Qualitätskontrollen von Drogen

=

Intervention zur Erhaltung der Gesundheit

=

seriöse Grundlage für die wissenschaftliche Drogenforschung

Drug-Checking ist eine Interventionsstrategie zur Erhaltung der Gesundheit, da die genaue Kenntnis von Dosierung und Wirkstoffzusammensetzung einer Droge den potentiellen Gebrauchern derselben das objektiv bestehende Gefahrenpotential vergegenwärtigt und somit eine klare Grundlage für die subjektive Risikoabschätzung vor der eventuellen Einnahme schafft.
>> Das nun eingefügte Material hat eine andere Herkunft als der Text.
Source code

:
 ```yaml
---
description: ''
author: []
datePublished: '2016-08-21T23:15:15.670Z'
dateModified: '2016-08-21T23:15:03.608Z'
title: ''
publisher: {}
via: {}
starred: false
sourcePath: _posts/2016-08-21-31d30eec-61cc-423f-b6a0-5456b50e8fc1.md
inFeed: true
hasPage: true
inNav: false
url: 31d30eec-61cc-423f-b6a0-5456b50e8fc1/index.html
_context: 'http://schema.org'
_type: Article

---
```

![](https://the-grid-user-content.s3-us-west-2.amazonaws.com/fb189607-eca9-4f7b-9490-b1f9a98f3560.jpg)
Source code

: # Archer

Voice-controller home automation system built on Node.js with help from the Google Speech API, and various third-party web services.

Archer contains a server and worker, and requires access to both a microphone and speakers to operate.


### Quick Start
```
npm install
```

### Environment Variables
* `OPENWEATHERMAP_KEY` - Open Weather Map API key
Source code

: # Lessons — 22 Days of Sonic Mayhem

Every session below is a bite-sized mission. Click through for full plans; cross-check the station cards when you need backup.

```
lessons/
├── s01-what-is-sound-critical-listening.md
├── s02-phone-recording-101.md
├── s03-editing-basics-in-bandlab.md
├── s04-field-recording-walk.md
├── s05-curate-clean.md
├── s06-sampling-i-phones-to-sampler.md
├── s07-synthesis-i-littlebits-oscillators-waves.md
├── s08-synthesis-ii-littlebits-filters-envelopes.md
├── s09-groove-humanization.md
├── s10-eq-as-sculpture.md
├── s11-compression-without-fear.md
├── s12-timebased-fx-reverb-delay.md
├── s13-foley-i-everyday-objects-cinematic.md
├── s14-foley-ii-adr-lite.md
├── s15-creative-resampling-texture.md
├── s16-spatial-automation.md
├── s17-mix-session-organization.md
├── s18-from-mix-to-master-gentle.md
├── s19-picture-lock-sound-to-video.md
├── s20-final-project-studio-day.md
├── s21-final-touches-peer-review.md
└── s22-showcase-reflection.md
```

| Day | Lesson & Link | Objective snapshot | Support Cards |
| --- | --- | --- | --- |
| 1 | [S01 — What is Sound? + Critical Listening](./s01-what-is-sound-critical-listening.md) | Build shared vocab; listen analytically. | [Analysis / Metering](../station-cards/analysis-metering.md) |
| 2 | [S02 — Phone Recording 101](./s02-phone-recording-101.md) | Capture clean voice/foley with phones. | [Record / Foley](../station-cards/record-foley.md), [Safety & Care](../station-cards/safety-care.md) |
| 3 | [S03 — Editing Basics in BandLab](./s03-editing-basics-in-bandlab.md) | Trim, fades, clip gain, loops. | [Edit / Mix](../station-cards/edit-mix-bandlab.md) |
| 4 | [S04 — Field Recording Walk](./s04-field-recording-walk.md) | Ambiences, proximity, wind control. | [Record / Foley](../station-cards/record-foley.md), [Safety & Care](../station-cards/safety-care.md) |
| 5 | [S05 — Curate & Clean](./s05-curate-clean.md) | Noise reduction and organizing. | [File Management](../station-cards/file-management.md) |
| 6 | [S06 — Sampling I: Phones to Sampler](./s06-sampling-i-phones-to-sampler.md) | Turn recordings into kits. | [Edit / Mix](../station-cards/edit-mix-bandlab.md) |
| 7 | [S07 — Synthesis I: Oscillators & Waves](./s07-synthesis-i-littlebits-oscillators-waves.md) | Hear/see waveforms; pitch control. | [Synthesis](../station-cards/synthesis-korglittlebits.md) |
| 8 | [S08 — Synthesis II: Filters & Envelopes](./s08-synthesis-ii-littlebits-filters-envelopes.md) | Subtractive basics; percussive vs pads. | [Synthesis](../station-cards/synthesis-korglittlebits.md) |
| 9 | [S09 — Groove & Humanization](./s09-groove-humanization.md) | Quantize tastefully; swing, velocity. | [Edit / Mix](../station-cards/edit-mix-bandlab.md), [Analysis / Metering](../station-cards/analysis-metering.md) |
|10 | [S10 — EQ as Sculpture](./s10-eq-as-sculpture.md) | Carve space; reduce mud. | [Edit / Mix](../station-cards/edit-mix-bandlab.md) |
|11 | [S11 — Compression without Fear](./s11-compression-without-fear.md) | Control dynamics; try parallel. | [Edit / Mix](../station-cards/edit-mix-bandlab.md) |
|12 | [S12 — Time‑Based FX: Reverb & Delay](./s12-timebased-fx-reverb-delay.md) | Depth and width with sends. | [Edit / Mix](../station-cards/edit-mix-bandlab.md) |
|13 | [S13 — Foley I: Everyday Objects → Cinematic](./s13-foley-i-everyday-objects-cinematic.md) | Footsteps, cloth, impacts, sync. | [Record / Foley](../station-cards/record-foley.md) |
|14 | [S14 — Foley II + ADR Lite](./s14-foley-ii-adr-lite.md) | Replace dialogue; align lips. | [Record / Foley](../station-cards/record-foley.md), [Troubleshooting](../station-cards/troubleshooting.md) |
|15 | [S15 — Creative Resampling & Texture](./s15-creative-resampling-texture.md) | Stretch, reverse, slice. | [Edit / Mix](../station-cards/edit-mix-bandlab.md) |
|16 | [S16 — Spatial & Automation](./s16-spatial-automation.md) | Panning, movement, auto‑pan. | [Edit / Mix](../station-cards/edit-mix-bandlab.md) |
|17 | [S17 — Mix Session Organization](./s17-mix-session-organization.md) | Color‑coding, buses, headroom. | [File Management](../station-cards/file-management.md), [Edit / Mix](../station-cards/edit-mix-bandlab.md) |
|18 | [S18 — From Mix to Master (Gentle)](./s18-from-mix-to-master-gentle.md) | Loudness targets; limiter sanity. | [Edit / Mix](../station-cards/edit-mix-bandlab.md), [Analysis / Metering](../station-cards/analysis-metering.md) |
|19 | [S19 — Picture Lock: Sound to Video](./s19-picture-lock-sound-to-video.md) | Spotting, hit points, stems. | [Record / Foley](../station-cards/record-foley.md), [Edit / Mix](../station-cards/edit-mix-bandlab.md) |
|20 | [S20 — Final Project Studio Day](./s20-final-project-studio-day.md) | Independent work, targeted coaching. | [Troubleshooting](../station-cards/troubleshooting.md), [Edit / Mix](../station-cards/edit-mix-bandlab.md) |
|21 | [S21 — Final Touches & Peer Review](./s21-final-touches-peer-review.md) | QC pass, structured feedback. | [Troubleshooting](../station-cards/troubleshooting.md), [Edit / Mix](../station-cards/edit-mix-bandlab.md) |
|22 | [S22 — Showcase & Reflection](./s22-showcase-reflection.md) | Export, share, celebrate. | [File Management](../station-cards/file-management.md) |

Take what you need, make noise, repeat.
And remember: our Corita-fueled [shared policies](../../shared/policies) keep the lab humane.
Drug-Checking fördert somit den Lernprozeß zu einem verträglichen Risikomanagement.

Nur durch die Veröffentlichung der Laboranalysen von auf dem Schwarzmarkt erhältlichen Drogen ist es den Drogengebrauchern möglich, die mitunter deutlich unterschiedlichen Wirkungsweisen verschiedener Substanzen an sich zu beobachten. Erlebnisqualitätsunterschiede können so eindeutig bestimmten Wirkstoffen und Dosierungen zugeordnet werden. Das individuelle Drogenwissen wird so erweitert und potentielle Drogengebraucher können besser entscheiden, ob sie, und wenn ja, welche Drogen sie in welcher Dosierung konsumieren möchten. Drug-Checking fördert somit den Lernprozeß zur Drogenmündigkeit.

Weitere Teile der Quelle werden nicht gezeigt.